No such heart stopping lust drove Mark towards me. He was attentive, well mannered, even tremulous, his large eyes catching mine bright with joy as he showed me a beautiful enameled box he wanted to buy or the Lacocoon, that tangle of snakes and nude males bodies, fathers and sons, a sculpture that he said transported him with bliss.

It was only when I saw the attention he paid the sturdy, square shouldered Italian youth we somehow got caught up with in Rome that I began to suspect, and when we took up with the delicate, long limbed young man with brown ringlets in Venice that I understood.
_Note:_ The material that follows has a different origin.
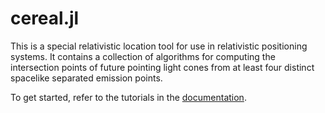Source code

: # cereal.jl

This is a special relativistic location tool for use in relativistic positioning systems. It contains a collection of algorithms for computing the intersection points of future pointing light cones from at least four distinct spacelike separated emission points.

To get started, refer to the tutorials in the [documentation](https://justincfeng.github.io/cereal.jl).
Back in England, we assembled an artistic home, a work of mellow, understated beauty. He had taste. He knew how to put together what was opulent with what was faded. Our home was infinitely, gently lovely. I planted flowers and herbs in the walled garden. Mark crucified the fruit trees and trained the rose against the garden’s crumbling brick walls.

A grove of beech trees cast the house in shadow, while the little creaking lattices and  tangles of ivy covering the walls sometimes oppressed me. Mark  now began to affect a Bohemian pose, donning velvet jackets, smoking cigarettes, and loosening his shirt collars to look disheveled.

In our new house, I became pregnant from one of our few encounters, and Mark seemed relieved. Relations stopped. He treated me even more as a priceless fragile piece of china. I noticed at the same time the steady stream of men that gathered around him, acolytes, disciples, devotees of his books and poems, all young and smooth, beautiful. At last, I confronted him about them. Again, he seemed relieved.

Me pregnant with Dolcino and already sadder.


“Finally,” he said, “the last barrier is down. Now we truly can be one. Now you will understand my art, everything in it I am not allowed to say.” He showed me his private collection of nude male sculptures, his gathered sheets of nude male drawings and photographs. As I reread his poems, I understood what they meant for the first time.

The last barrier was down but that led to a recognition that what lay between us was an unfathomable chasm, a thousand feet deep.

The author of “The Author of Beltraffio” accused me of narrow mindedness, of not understanding my husband’s art, of willful, even cruel, conventionality. He called me objectionable, cold and bland. But let me put to you, dear Reader, how you would feel had you discovered, after you were married, that your spouse had been unfaithful? How would you have responded had you realized he or she had never loved you and never could have, but had always loved others, a series of favorites who were not you? Would it matter if they were male or female, this run of servants, synocphants and scholars? Would it matter if some of them were hardly teenagers?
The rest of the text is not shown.